Così si è aperta una nuova pagina della tensione che avvolge la questione di Gaza. La Marina israeliana, l’IDF, ha fermato la Global Sumud Flotilla proprio in acque internazionali, vicino a Cipro. Sono 35 i passeggeri sulla ventina di imbarcazioni, ma tra loro nove sono cittadini italiani. L’operazione non ha fatto che aumentare l’allarme, in un clima di stallo che preoccupa tanto le autorità di Roma quanto gli attivisti. Intanto, le reazioni – politiche e sociali – si moltiplicano, sia dentro che fuori i confini nazionali.
Tra i fermati ci sono due persone della provincia di Bologna: Francesco Gilli di Grizzana Morandi e Alessio Catanzaro di Budrio. Francesco è riuscito a proseguire la navigazione con la Flotilla, mentre Alessio è trattenuto dalla Marina israeliana. La consigliera Sara Accorsi ha espresso “vicinanza e preoccupazione” per la sicurezza di tutti gli attivisti e ha denunciato condizioni di pericolo in mare, comprese intercettazioni notturne che hanno costretto al blackout totale delle comunicazioni, aumentando il rischio di incidenti. Accorsi ha chiesto al governo italiano e alla Farnesina un intervento diplomatico urgente per garantire assistenza e il rientro in sicurezza dei connazionali.
Proteste nelle Marche, mobilitazioni in piazza per la Flotilla
Da Ancona arrivano notizie di altri tre italiani, Marco, Vittorio e Maurizio, fermati insieme al loro equipaggio durante l’azione israeliana. Il Coordinamento Marche per la Palestina parla di “allerta massima” e denuncia un abuso di potere, visto che gli arresti sono avvenuti in acque internazionali. Il 18 maggio, a partire dalle 16, in piazza del Crocifisso è partito un corteo di solidarietà che si snoderà per le vie principali fino all’autorità portuale. I manifestanti chiedono la liberazione immediata degli attivisti e ribadiscono il loro sostegno al popolo palestinese, parlando di “genocidio perpetuato dallo Stato d’Israele”.
Politica italiana: dure critiche e richieste di sanzioni
Non sono tardate le reazioni in campo politico. Nicola Fratoianni, segretario di Sinistra Italiana, ha definito l’azione israeliana un “disprezzo per il diritto internazionale” e ha chiesto al governo italiano di agire con decisione per mettere in sicurezza gli equipaggi e sanzionare il governo Netanyahu. Elly Schlein, segretaria del Pd, ha parlato di “ennesimo atto di pirateria in acque internazionali” e ha sollecitato Italia e Unione Europea a intervenire per liberare gli attivisti e sbloccare gli aiuti umanitari destinati ai palestinesi. Per Schlein, senza risposte forti, Israele continuerà a violare il diritto internazionale senza conseguenze.

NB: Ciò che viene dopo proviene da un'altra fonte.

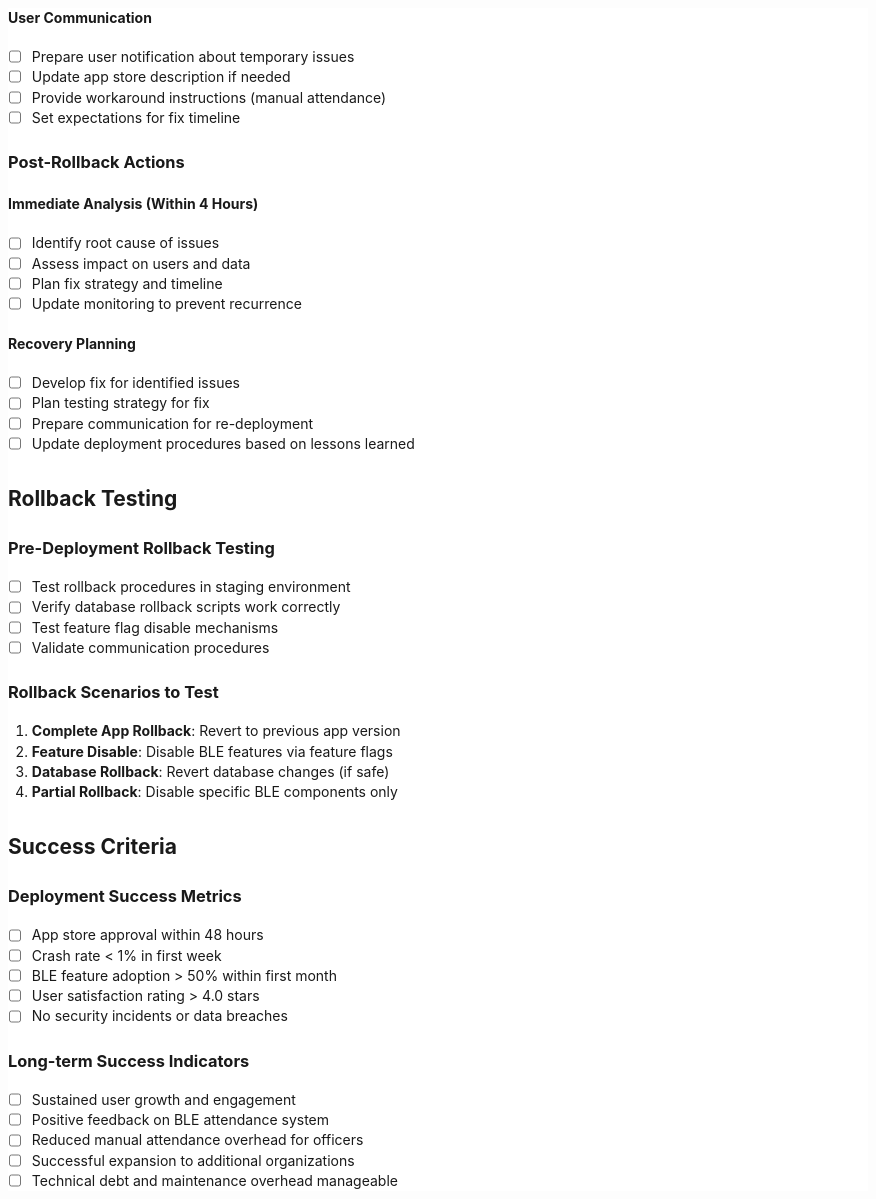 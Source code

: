 #### User Communication
- [ ] Prepare user notification about temporary issues
- [ ] Update app store description if needed
- [ ] Provide workaround instructions (manual attendance)
- [ ] Set expectations for fix timeline

### Post-Rollback Actions

#### Immediate Analysis (Within 4 Hours)
- [ ] Identify root cause of issues
- [ ] Assess impact on users and data
- [ ] Plan fix strategy and timeline
- [ ] Update monitoring to prevent recurrence

#### Recovery Planning
- [ ] Develop fix for identified issues
- [ ] Plan testing strategy for fix
- [ ] Prepare communication for re-deployment
- [ ] Update deployment procedures based on lessons learned

## Rollback Testing

### Pre-Deployment Rollback Testing
- [ ] Test rollback procedures in staging environment
- [ ] Verify database rollback scripts work correctly
- [ ] Test feature flag disable mechanisms
- [ ] Validate communication procedures

### Rollback Scenarios to Test
1. **Complete App Rollback**: Revert to previous app version
2. **Feature Disable**: Disable BLE features via feature flags
3. **Database Rollback**: Revert database changes (if safe)
4. **Partial Rollback**: Disable specific BLE components only

## Success Criteria

### Deployment Success Metrics
- [ ] App store approval within 48 hours
- [ ] Crash rate < 1% in first week
- [ ] BLE feature adoption > 50% within first month
- [ ] User satisfaction rating > 4.0 stars
- [ ] No security incidents or data breaches

### Long-term Success Indicators
- [ ] Sustained user growth and engagement
- [ ] Positive feedback on BLE attendance system
- [ ] Reduced manual attendance overhead for officers
- [ ] Successful expansion to additional organizations
- [ ] Technical debt and maintenance overhead manageable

La Farnesina e l’appello di Tajani
Il ministro degli Esteri, Antonio Tajani, ha ribadito che l’Italia ha inviato un messaggio chiaro a Israele: rispettare le regole internazionali nella gestione della Flotilla. Tajani ha sottolineato che, anche in caso di fermo, i connazionali devono essere trattati “nel massimo rispetto della dignità umana”. Il ministro ha assicurato che l’ambasciata italiana a Tel Aviv segue la situazione con attenzione e che sarà garantita tutta l’assistenza consolare necessaria. Nel frattempo, la mobilitazione civile e politica in Italia e in Europa prosegue, mentre la Flotilla resta bloccata e sotto stretto controllo internazionale.